- [ACTION ITEM]: Copy the records below in full, keeping each word as it is but omitting the pictures.

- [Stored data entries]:
□ □ □ □ □ □ □
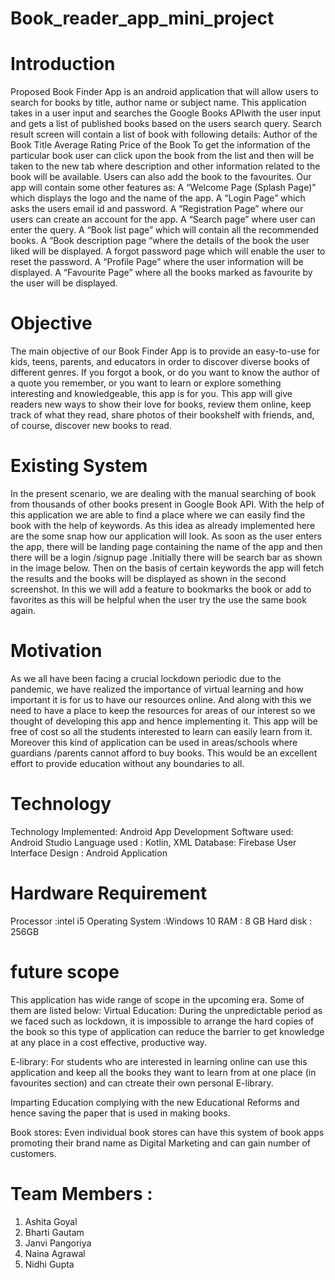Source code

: # Book_reader_app_mini_project

# Introduction

Proposed Book Finder App is an android application that will allow users to search for books by title, author name or subject name. This application takes in a user input and searches the Google Books APIwith the user input and gets a list of published books based on the users search query. Search result screen will contain a list of book with following details:
Author of the Book
Title
Average Rating
Price of the Book
To get the information of the particular book user can click upon the book from the list and then will be taken to the new tab where description and other information related to the book will be available. Users can also add the book to the favourites.
Our app will contain some other features as:
A “Welcome Page (Splash Page)” which displays the logo and the name of the app.
A “Login Page” which asks the users email id and password.
A “Registration Page” where our users can create an account for the app.
A “Search page” where user can enter the query.
A “Book list page” which will contain all the recommended books.
A “Book description page “where the details of the book the user liked will be displayed.
A forgot password page which will enable the user to reset the password.
A “Profile Page” where the user information will be displayed.
A “Favourite Page” where all the books marked as favourite by the user will be displayed.
                             
# Objective

The main objective of our Book Finder App is to provide an easy-to-use for kids, teens, parents, and educators in order to discover diverse books of different genres.
If you forgot a book, or do you want to know the author of a quote you remember, or you want to learn or explore something interesting and knowledgeable, this app is for you.
This app will give readers new ways to show their love for books, review them online, keep track of what they read, share photos of their bookshelf with friends, and, of course, discover new books to read.
				
# Existing System

In the present scenario, we are dealing with the manual searching of book from thousands of other books present in Google Book API. With the help of this application we are able to find a place where we can easily find the book with the help of keywords. As this idea as already implemented here are the some snap how our application will look.
As soon as the user enters the app, there will be landing page containing the name of the app and then there will be a login /signup page .Initially there will be search bar as shown in the image below. Then on the basis of certain keywords the app will fetch the results and the books will be displayed as shown in the second screenshot.
In this we will add a feature to bookmarks the book or add to favorites as this will be helpful when the user try the use the same book again.

# Motivation

As we all have been facing a crucial lockdown periodic due to the pandemic, we have realized the importance of virtual learning and how important it is for us to have our resources online.  And along with this we need to have a place to keep the resources for areas of our interest so we thought of developing this app and hence implementing it.
This app will be free of cost so all the students interested to learn can easily learn from it. Moreover this kind of application can be used in areas/schools where guardians /parents cannot afford to buy books. This would be an excellent effort to provide education without any boundaries to all.
		
# Technology

Technology Implemented: Android App Development
Software used: Android Studio
Language used : Kotlin, XML
Database: Firebase
User Interface Design : Android Application

# Hardware Requirement

Processor :intel i5
Operating System :Windows 10
RAM  : 8 GB
Hard disk : 256GB

# future scope
This application has wide range of scope in the upcoming era. Some of them are listed below:
Virtual Education:  During the unpredictable period as we faced such as lockdown, it is impossible to arrange the hard copies of the book so this type of application can reduce the barrier to get knowledge at any place in a cost effective, productive way.

E-library: For students who are interested in learning online can use this application and keep all the books they want to learn from at one place (in favourites section) and can ctreate their own personal E-library.

Imparting Education complying with the new Educational Reforms and hence saving the paper that is used in making books.

Book stores: Even individual book stores can have this system of book apps promoting their brand name as Digital Marketing and can gain number of customers. 


# Team Members :
1. Ashita Goyal
2. Bharti Gautam
3. Janvi Pangoriya 
4. Naina Agrawal
5. Nidhi Gupta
□ □ □ □ □ □ □
- [SOLVED EXERCISE]:
Source code

: # Book_reader_app_mini_project

# Introduction

Proposed Book Finder App is an android application that will allow users to search for books by title, author name or subject name. This application takes in a user input and searches the Google Books APIwith the user input and gets a list of published books based on the users search query. Search result screen will contain a list of book with following details:
Author of the Book
Title
Average Rating
Price of the Book
To get the information of the particular book user can click upon the book from the list and then will be taken to the new tab where description and other information related to the book will be available. Users can also add the book to the favourites.
Our app will contain some other features as:
A “Welcome Page (Splash Page)” which displays the logo and the name of the app.
A “Login Page” which asks the users email id and password.
A “Registration Page” where our users can create an account for the app.
A “Search page” where user can enter the query.
A “Book list page” which will contain all the recommended books.
A “Book description page “where the details of the book the user liked will be displayed.
A forgot password page which will enable the user to reset the password.
A “Profile Page” where the user information will be displayed.
A “Favourite Page” where all the books marked as favourite by the user will be displayed.
                             
# Objective

The main objective of our Book Finder App is to provide an easy-to-use for kids, teens, parents, and educators in order to discover diverse books of different genres.
If you forgot a book, or do you want to know the author of a quote you remember, or you want to learn or explore something interesting and knowledgeable, this app is for you.
This app will give readers new ways to show their love for books, review them online, keep track of what they read, share photos of their bookshelf with friends, and, of course, discover new books to read.
				
# Existing System

In the present scenario, we are dealing with the manual searching of book from thousands of other books present in Google Book API. With the help of this application we are able to find a place where we can easily find the book with the help of keywords. As this idea as already implemented here are the some snap how our application will look.
As soon as the user enters the app, there will be landing page containing the name of the app and then there will be a login /signup page .Initially there will be search bar as shown in the image below. Then on the basis of certain keywords the app will fetch the results and the books will be displayed as shown in the second screenshot.
In this we will add a feature to bookmarks the book or add to favorites as this will be helpful when the user try the use the same book again.

# Motivation

As we all have been facing a crucial lockdown periodic due to the pandemic, we have realized the importance of virtual learning and how important it is for us to have our resources online.  And along with this we need to have a place to keep the resources for areas of our interest so we thought of developing this app and hence implementing it.
This app will be free of cost so all the students interested to learn can easily learn from it. Moreover this kind of application can be used in areas/schools where guardians /parents cannot afford to buy books. This would be an excellent effort to provide education without any boundaries to all.
		
# Technology

Technology Implemented: Android App Development
Software used: Android Studio
Language used : Kotlin, XML
Database: Firebase
User Interface Design : Android Application

# Hardware Requirement

Processor :intel i5
Operating System :Windows 10
RAM  : 8 GB
Hard disk : 256GB

# future scope
This application has wide range of scope in the upcoming era. Some of them are listed below:
Virtual Education:  During the unpredictable period as we faced such as lockdown, it is impossible to arrange the hard copies of the book so this type of application can reduce the barrier to get knowledge at any place in a cost effective, productive way.

E-library: For students who are interested in learning online can use this application and keep all the books they want to learn from at one place (in favourites section) and can ctreate their own personal E-library.

Imparting Education complying with the new Educational Reforms and hence saving the paper that is used in making books.

Book stores: Even individual book stores can have this system of book apps promoting their brand name as Digital Marketing and can gain number of customers. 


# Team Members :
1. Ashita Goyal
2. Bharti Gautam
3. Janvi Pangoriya 
4. Naina Agrawal
5. Nidhi Gupta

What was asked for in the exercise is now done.